[[ Listed records open ]]
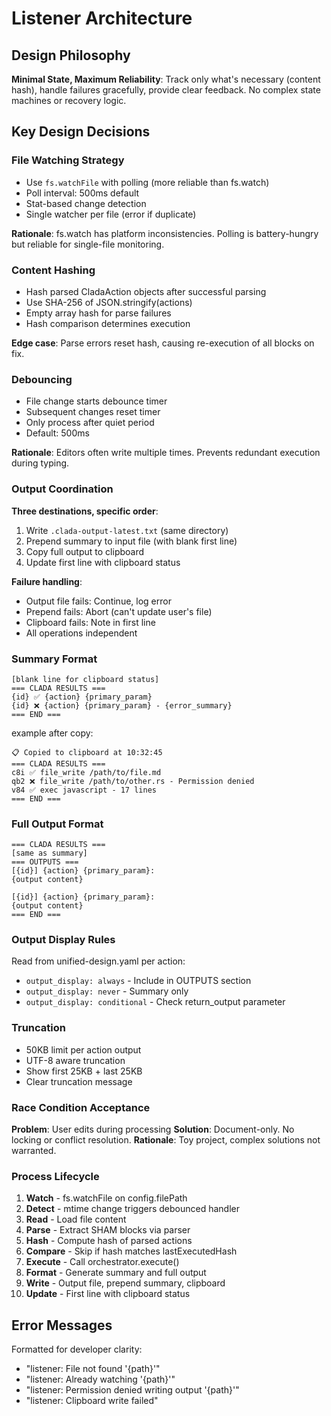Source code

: # Listener Architecture

## Design Philosophy

**Minimal State, Maximum Reliability**: Track only what's necessary (content hash), handle failures gracefully, provide clear feedback. No complex state machines or recovery logic.

## Key Design Decisions

### File Watching Strategy
- Use `fs.watchFile` with polling (more reliable than fs.watch)
- Poll interval: 500ms default
- Stat-based change detection
- Single watcher per file (error if duplicate)

**Rationale**: fs.watch has platform inconsistencies. Polling is battery-hungry but reliable for single-file monitoring.

### Content Hashing
- Hash parsed CladaAction objects after successful parsing
- Use SHA-256 of JSON.stringify(actions)
- Empty array hash for parse failures
- Hash comparison determines execution

**Edge case**: Parse errors reset hash, causing re-execution of all blocks on fix.

### Debouncing
- File change starts debounce timer
- Subsequent changes reset timer
- Only process after quiet period
- Default: 500ms

**Rationale**: Editors often write multiple times. Prevents redundant execution during typing.

### Output Coordination

**Three destinations, specific order**:
1. Write `.clada-output-latest.txt` (same directory)
2. Prepend summary to input file (with blank first line)
3. Copy full output to clipboard
4. Update first line with clipboard status

**Failure handling**:
- Output file fails: Continue, log error
- Prepend fails: Abort (can't update user's file)
- Clipboard fails: Note in first line
- All operations independent

### Summary Format
```
[blank line for clipboard status]
=== CLADA RESULTS ===
{id} ✅ {action} {primary_param}
{id} ❌ {action} {primary_param} - {error_summary}
=== END ===
```

example after copy:

```
📋 Copied to clipboard at 10:32:45
=== CLADA RESULTS ===
c8i ✅ file_write /path/to/file.md
qb2 ❌ file_write /path/to/other.rs - Permission denied
v84 ✅ exec javascript - 17 lines
=== END ===
```

### Full Output Format
```
=== CLADA RESULTS ===
[same as summary]
=== OUTPUTS ===
[{id}] {action} {primary_param}:
{output content}

[{id}] {action} {primary_param}:
{output content}
=== END ===
```

### Output Display Rules
Read from unified-design.yaml per action:
- `output_display: always` - Include in OUTPUTS section
- `output_display: never` - Summary only
- `output_display: conditional` - Check return_output parameter

### Truncation
- 50KB limit per action output
- UTF-8 aware truncation
- Show first 25KB + last 25KB
- Clear truncation message

### Race Condition Acceptance
**Problem**: User edits during processing
**Solution**: Document-only. No locking or conflict resolution.
**Rationale**: Toy project, complex solutions not warranted.

### Process Lifecycle
1. **Watch** - fs.watchFile on config.filePath
2. **Detect** - mtime change triggers debounced handler
3. **Read** - Load file content
4. **Parse** - Extract SHAM blocks via parser
5. **Hash** - Compute hash of parsed actions
6. **Compare** - Skip if hash matches lastExecutedHash
7. **Execute** - Call orchestrator.execute()
8. **Format** - Generate summary and full output
9. **Write** - Output file, prepend summary, clipboard
10. **Update** - First line with clipboard status

## Error Messages

Formatted for developer clarity:
- "listener: File not found '{path}'"
- "listener: Already watching '{path}'"
- "listener: Permission denied writing output '{path}'"
- "listener: Clipboard write failed"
[[ Listed records closed ]]
» **Exercise prompt**:
An exact copy of the listing is required, with every image removed.

» **Output of the task**:
Source code

: # Listener Architecture

## Design Philosophy

**Minimal State, Maximum Reliability**: Track only what's necessary (content hash), handle failures gracefully, provide clear feedback. No complex state machines or recovery logic.

## Key Design Decisions

### File Watching Strategy
- Use `fs.watchFile` with polling (more reliable than fs.watch)
- Poll interval: 500ms default
- Stat-based change detection
- Single watcher per file (error if duplicate)

**Rationale**: fs.watch has platform inconsistencies. Polling is battery-hungry but reliable for single-file monitoring.

### Content Hashing
- Hash parsed CladaAction objects after successful parsing
- Use SHA-256 of JSON.stringify(actions)
- Empty array hash for parse failures
- Hash comparison determines execution

**Edge case**: Parse errors reset hash, causing re-execution of all blocks on fix.

### Debouncing
- File change starts debounce timer
- Subsequent changes reset timer
- Only process after quiet period
- Default: 500ms

**Rationale**: Editors often write multiple times. Prevents redundant execution during typing.

### Output Coordination

**Three destinations, specific order**:
1. Write `.clada-output-latest.txt` (same directory)
2. Prepend summary to input file (with blank first line)
3. Copy full output to clipboard
4. Update first line with clipboard status

**Failure handling**:
- Output file fails: Continue, log error
- Prepend fails: Abort (can't update user's file)
- Clipboard fails: Note in first line
- All operations independent

### Summary Format
```
[blank line for clipboard status]
=== CLADA RESULTS ===
{id} ✅ {action} {primary_param}
{id} ❌ {action} {primary_param} - {error_summary}
=== END ===
```

example after copy:

```
📋 Copied to clipboard at 10:32:45
=== CLADA RESULTS ===
c8i ✅ file_write /path/to/file.md
qb2 ❌ file_write /path/to/other.rs - Permission denied
v84 ✅ exec javascript - 17 lines
=== END ===
```

### Full Output Format
```
=== CLADA RESULTS ===
[same as summary]
=== OUTPUTS ===
[{id}] {action} {primary_param}:
{output content}

[{id}] {action} {primary_param}:
{output content}
=== END ===
```

### Output Display Rules
Read from unified-design.yaml per action:
- `output_display: always` - Include in OUTPUTS section
- `output_display: never` - Summary only
- `output_display: conditional` - Check return_output parameter

### Truncation
- 50KB limit per action output
- UTF-8 aware truncation
- Show first 25KB + last 25KB
- Clear truncation message

### Race Condition Acceptance
**Problem**: User edits during processing
**Solution**: Document-only. No locking or conflict resolution.
**Rationale**: Toy project, complex solutions not warranted.

### Process Lifecycle
1. **Watch** - fs.watchFile on config.filePath
2. **Detect** - mtime change triggers debounced handler
3. **Read** - Load file content
4. **Parse** - Extract SHAM blocks via parser
5. **Hash** - Compute hash of parsed actions
6. **Compare** - Skip if hash matches lastExecutedHash
7. **Execute** - Call orchestrator.execute()
8. **Format** - Generate summary and full output
9. **Write** - Output file, prepend summary, clipboard
10. **Update** - First line with clipboard status

## Error Messages

Formatted for developer clarity:
- "listener: File not found '{path}'"
- "listener: Already watching '{path}'"
- "listener: Permission denied writing output '{path}'"
- "listener: Clipboard write failed"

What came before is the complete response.